• **Work item**: Look for the word "numeric" in the entries below, then copy every line that has it.

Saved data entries
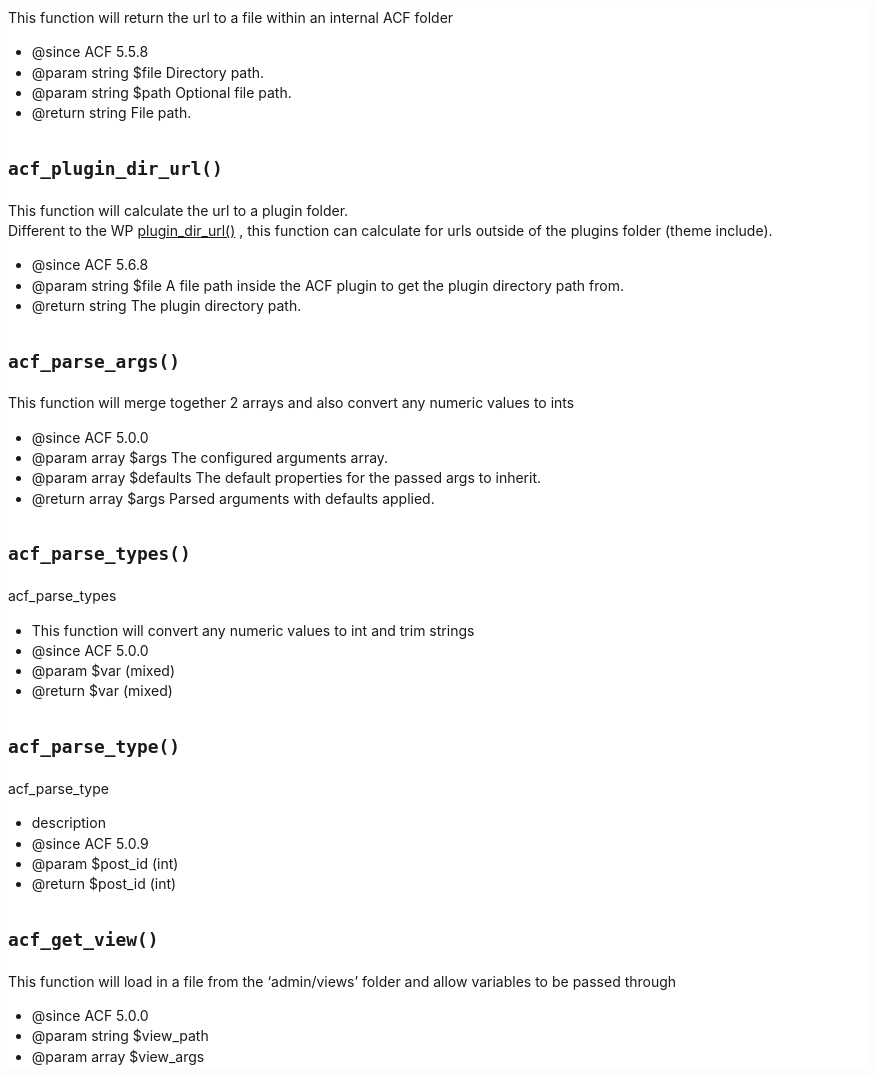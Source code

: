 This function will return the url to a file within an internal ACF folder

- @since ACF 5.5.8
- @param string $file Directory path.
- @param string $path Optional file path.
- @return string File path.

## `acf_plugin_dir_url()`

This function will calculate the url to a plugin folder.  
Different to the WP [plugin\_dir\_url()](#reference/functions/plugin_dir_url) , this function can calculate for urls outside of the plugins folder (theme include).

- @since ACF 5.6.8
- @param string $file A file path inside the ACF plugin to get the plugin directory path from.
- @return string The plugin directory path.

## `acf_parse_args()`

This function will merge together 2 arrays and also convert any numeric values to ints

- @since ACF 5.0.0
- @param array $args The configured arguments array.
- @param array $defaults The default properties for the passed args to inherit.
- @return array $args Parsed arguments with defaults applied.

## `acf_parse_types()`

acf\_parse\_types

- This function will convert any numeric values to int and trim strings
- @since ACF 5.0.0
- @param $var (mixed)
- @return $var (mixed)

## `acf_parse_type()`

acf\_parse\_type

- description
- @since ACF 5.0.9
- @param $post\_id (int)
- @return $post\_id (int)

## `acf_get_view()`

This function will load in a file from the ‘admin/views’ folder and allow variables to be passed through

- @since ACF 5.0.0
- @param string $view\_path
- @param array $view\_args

• **Answer to this problem**:
This function will merge together 2 arrays and also convert any numeric values to ints
- This function will convert any numeric values to int and trim strings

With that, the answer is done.